In the company of our friends, we made new friends. Guys we’d seen around town, in restaurants and galleries and on the beach or the bike trail. We met and/or caught sight of some sort-of famous people. We talked and laughed and drank and basked and flirted and watched the sunset and danced.
It was Wednesday evening of our week, the night before the Carnival Parade and the deck was packed with people, all grooving to the disco thump of Maryalice’s Solid Gold groove. My quest for a bottle of water with which to hydrate between tasty rum punches lead me through the crowd and close enough to the dance floor to recognize Gloria Gaynor’s cover of I Am What I Am, and I knew I was really headed for the dance floor.
The place was far too packed to get on the actual dance floor, but that wasn’t stopping us all from dancing just the same.

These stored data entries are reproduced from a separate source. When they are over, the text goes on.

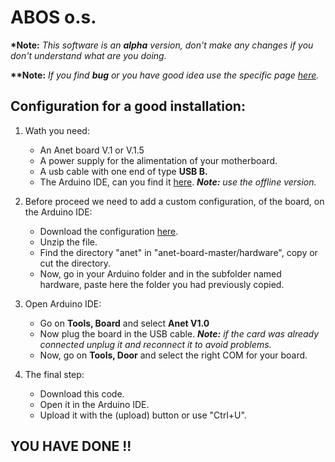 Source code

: # ABOS o.s.

__\*Note:__ _This software is an __alpha__ version, don't make any changes if you don't understand what are you doing._

__\*\*Note:__ _If you find __bug__ or you have good idea use the specific page <a href="https://github.com/aleTerzi/magazzino/issues" target="_blank">here</a>._

## Configuration for a good installation:
1. Wath you need:
    - An Anet board V.1 or V.1.5
    - A power supply for the alimentation of your motherboard.
    - A usb cable with one end of type __USB B.__
    - The Arduino IDE, can you find it <a href="https://www.arduino.cc/en/Main/Software?" target="_blank">here</a>.
    _**Note:** use the offline version._
    
2. Before proceed we need to add a custom configuration, of the board, on the Arduino IDE:
    - Download the configuration <a href="https://github.com/SkyNet3D/anet-board" target="_blank">here</a>.
    - Unzip the file.
    - Find the directory "anet" in "anet-board-master/hardware", copy or cut the directory.
    - Now, go in your Arduino folder and in the subfolder named hardware, paste here the folder you had previously copied.
3. Open Arduino IDE:
    - Go on __Tools, Board__ and select __Anet V1.0__
    - Now plug the board in the USB cable. _**Note:** if the card was already connected unplug it and reconnect it to avoid problems._
    - Now, go on __Tools, Door__ and select the right COM for your board.
4. The final step:
    - Download this code.
    - Open it in the Arduino IDE.
    - Upload it with the (upload) button or use "Ctrl+U".
 
## YOU HAVE DONE !!
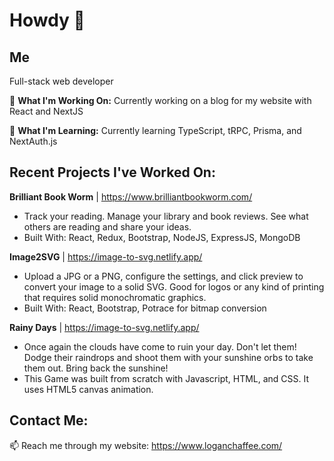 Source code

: # Howdy 👋

## Me

Full-stack web developer

:wrench: **What I'm Working On:** Currently working on a blog for my website with React and NextJS

:seedling: **What I'm Learning:** Currently learning TypeScript, tRPC, Prisma, and NextAuth.js

## Recent Projects I've Worked On:

**Brilliant Book Worm** | https://www.brilliantbookworm.com/
- Track your reading. Manage your library and book reviews. See what others are reading and share your ideas.
- Built With: React, Redux, Bootstrap, NodeJS, ExpressJS, MongoDB

**Image2SVG** | https://image-to-svg.netlify.app/
- Upload a JPG or a PNG, configure the settings, and click preview to convert your image to a solid SVG. Good for logos or any kind of printing that requires solid monochromatic graphics.
- Built With: React, Bootstrap, Potrace for bitmap conversion

**Rainy Days** | https://image-to-svg.netlify.app/
- Once again the clouds have come to ruin your day. Don't let them! Dodge their raindrops and shoot them with your sunshine orbs to take them out. Bring back the sunshine!
- This Game was built from scratch with Javascript, HTML, and CSS. It uses HTML5 canvas animation.

## Contact Me:
📫  Reach me through my website: https://www.loganchaffee.com/

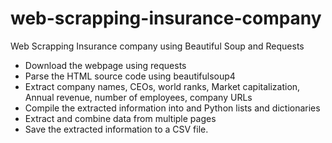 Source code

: # web-scrapping-insurance-company
Web Scrapping Insurance company using Beautiful Soup and Requests

* Download the webpage using requests
* Parse the HTML source code using beautifulsoup4
* Extract company names, CEOs, world ranks, Market capitalization, Annual revenue, number of employees, company URLs
* Compile the extracted information into and Python lists and dictionaries
* Extract and combine data from multiple pages
* Save the extracted information to a CSV file.
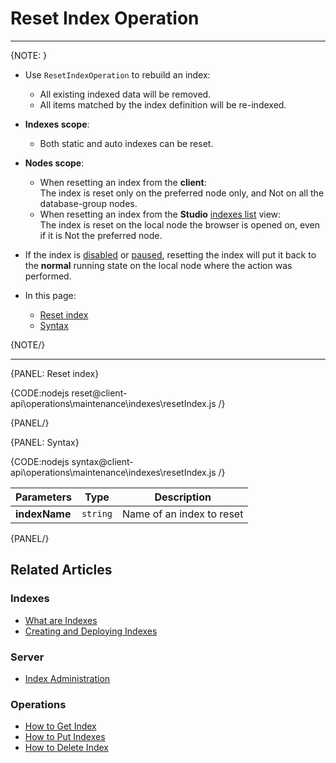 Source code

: # Reset Index Operation

---

{NOTE: }

* Use `ResetIndexOperation` to rebuild an index:  
  * All existing indexed data will be removed.  
  * All items matched by the index definition will be re-indexed.  

* **Indexes scope**:  
  * Both static and auto indexes can be reset.

* **Nodes scope**:  
  * When resetting an index from the **client**:  
    The index is reset only on the preferred node only, and Not on all the database-group nodes.  
  * When resetting an index from the **Studio** [indexes list](../../../../studio/database/indexes/indexes-list-view#indexes-list-view---actions) view:  
    The index is reset on the local node the browser is opened on, even if it is Not the preferred node.  

* If the index is [disabled](../../../../client-api/operations/maintenance/indexes/disable-index) 
  or [paused](../../../../client-api/operations/maintenance/indexes/stop-index), resetting the index 
  will put it back to the **normal** running state on the local node where the action was performed.

* In this page:
    * [Reset index](../../../../client-api/operations/maintenance/indexes/set-index-priority#set-priority---single-index)
    * [Syntax](../../../../client-api/operations/maintenance/indexes/set-index-priority#syntax)

{NOTE/}

---

{PANEL: Reset index}

{CODE:nodejs reset@client-api\operations\maintenance\indexes\resetIndex.js /}

{PANEL/}

{PANEL: Syntax}

{CODE:nodejs syntax@client-api\operations\maintenance\indexes\resetIndex.js /}

| Parameters | Type | Description |
| - | - | - |
| **indexName** | `string` | Name of an index to reset |

{PANEL/}

## Related Articles

### Indexes

- [What are Indexes](../../../../indexes/what-are-indexes)
- [Creating and Deploying Indexes](../../../../indexes/creating-and-deploying)

### Server

- [Index Administration](../../../../indexes/index-administration)

### Operations

- [How to Get Index](../../../../client-api/operations/maintenance/indexes/get-index)  
- [How to Put Indexes](../../../../client-api/operations/maintenance/indexes/put-indexes)  
- [How to Delete Index](../../../../client-api/operations/maintenance/indexes/delete-index)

I’ve always loved the tune and it was just fantastic to enjoy it in such fine company. As I danced and marveled at the size of the crowd, I found myself suddenly imagining how much larger a crowd it might’ve been, my thoughts going to all those friends and loved ones our community has lost over the years – almost an entire generation to AIDS and so many others to bullying, insecurities and addictions. For just a moment, I was a little overwhelmed by the sadness of their absence.
But under all that, always pumping, was the music, now transitioning into Go West, the Pet Shop Boy’s cover of the Village People’s anthem about finding our own place in the world together, of building lives of love and laughter and peace and freedom. It’s another song I love – know every note and beat of – and the comfort of it came just as I imagined – could almost see and feel – all of our lost brothers there around me, encouraging me to revel in the beauty of the moment. They’d not want us to be sad for them, but to celebrate their memories with our dancing together and loving and being kind to one another and making the world the place they and we always wanted it to be, maybe even something better than we imagined.
It’s a tall order, of course, but somehow it starts there on the dance floor, all of us together. And so I danced. We danced. I danced with somebody – hundreds of somebodies. And we danced and danced and danced. At the end of the music that day when I rejoined my friends, I felt just a little changed by the experience in a way I’m still not sure I understand how to express.
But meanwhile, more than a few Saturdays (and some Fridays, too) have found me on one dance floor or another, shaking off the week and exploring my world to the beat of a drum. It’s all good fun, spending time in the company of my tribe, and good for the soul, too. So as the Boatslip opens its doors for another season this weekend, you’ll find me there, rendezvousing with some old friends and hopefully making some new ones, and, of course, dancing.
All in good time, as the song says, I’ll wanna dance with that somebody who loves me, but for now, I’m happy just to dance with everyone.